Once a year I put one of these vids out. They don’t get as many views as the fly fishing posts, and they barely scratch th surface of the problem, but they do present an accurate picture of what the average visitor to Oman can expect to find. Here’s a sampling going back the past four years.
http://youtu.be/f_JuWESonNo
http://youtu.be/kVEbjhX7wEA
http://youtu.be/40uhT-rPjwo
Don’t know if this makes sense: is it better, as a visiting angler to publicize this as widely as possible in a bid to create awareness? Obviously, ethically, one should fish in a responsible fashion, but what sort of wider impact could be targeted? congrats on the cleanup initiatives, it feels like a drop in the ocean maybe, but also must feel good, sweet cleanup with the happy students, I follow Ya on Vimeo it’s cool
Far better writing then my article Fred!!! But, the scary thing is that it is even worse now then in December…..so depressing.
What to do with my 4 year old son? Start a new hobby….questions, so many questions!!!
And it’s just about everywhere else too Fred, that’s the bad news. The good news re. plastic and waste is we can each do something starting in our own homes, engaging management and staff at the supermarket, with our friends and families, etc. Pressure, pressure, pressure. Refuse to buy, re-use, re-cycle.

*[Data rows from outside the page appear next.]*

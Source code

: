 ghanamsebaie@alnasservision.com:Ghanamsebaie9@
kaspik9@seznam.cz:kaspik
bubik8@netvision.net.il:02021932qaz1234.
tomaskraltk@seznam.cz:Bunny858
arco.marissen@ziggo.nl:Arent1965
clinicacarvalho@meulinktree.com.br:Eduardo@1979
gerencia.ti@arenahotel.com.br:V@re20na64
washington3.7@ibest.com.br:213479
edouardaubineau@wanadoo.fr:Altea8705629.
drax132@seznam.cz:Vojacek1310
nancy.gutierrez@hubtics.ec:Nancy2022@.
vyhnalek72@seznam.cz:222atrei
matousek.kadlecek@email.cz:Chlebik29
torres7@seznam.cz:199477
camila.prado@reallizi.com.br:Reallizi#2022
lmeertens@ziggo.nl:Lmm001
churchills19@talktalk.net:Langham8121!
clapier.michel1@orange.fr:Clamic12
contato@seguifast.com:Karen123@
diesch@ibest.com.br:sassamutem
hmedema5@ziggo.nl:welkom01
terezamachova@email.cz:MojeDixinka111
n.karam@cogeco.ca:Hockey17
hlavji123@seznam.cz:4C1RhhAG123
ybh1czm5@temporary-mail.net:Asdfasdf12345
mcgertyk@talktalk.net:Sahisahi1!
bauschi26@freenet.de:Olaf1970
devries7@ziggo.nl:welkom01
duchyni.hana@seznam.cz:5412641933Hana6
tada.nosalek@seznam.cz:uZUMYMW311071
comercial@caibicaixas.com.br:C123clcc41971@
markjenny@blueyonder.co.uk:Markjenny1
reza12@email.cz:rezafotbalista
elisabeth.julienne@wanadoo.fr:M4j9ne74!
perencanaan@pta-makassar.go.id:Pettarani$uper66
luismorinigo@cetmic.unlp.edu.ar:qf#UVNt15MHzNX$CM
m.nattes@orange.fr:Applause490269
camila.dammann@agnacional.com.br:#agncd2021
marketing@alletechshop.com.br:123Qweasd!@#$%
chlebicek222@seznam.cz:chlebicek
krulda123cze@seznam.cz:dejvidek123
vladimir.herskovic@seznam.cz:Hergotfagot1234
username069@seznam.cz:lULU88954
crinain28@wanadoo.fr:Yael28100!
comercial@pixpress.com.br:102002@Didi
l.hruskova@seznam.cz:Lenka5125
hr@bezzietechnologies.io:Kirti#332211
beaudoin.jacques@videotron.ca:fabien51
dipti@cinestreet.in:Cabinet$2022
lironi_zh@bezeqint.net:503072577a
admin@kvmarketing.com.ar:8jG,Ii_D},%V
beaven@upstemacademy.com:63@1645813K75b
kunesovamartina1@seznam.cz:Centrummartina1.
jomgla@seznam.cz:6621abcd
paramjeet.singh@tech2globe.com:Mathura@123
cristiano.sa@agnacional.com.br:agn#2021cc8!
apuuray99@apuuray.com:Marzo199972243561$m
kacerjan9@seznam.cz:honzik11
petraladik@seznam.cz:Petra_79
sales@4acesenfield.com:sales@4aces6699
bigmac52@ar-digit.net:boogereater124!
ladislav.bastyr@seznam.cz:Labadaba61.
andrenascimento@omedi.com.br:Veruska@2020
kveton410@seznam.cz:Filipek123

Beautiful, sad and haunting all at the same time Fred… taken me a bit of time to reply to this because its been so difficult to digest… Whilst I haven’t explored the coastlines of Oman you reference in this piece, I will be making my way to Southern Oman again for my 4th trip in September this year and have always viewed its waters as one of the last untouched and undisturbed mainland coastlines I’d ever experienced.. its waters had the feel of what our east coast and southern Moz coastlines probably were like 1000 years ago… And it saddens me no end to see what has become of this idyllic paradise in just a few short years… and sadly looks to only accelerate further…
Thanks for bringing this uncomfortable state of our human existence to the fore in such a haunting way… this needs more sharing..
Great story Fred – with grim photos that convey an emotional experience…Back in RSA I get angry seeing one plastic packet on my favourite beach(es) when going for a surf. I cannot imagine what I’d go through if I had to see the beaches you wrote about.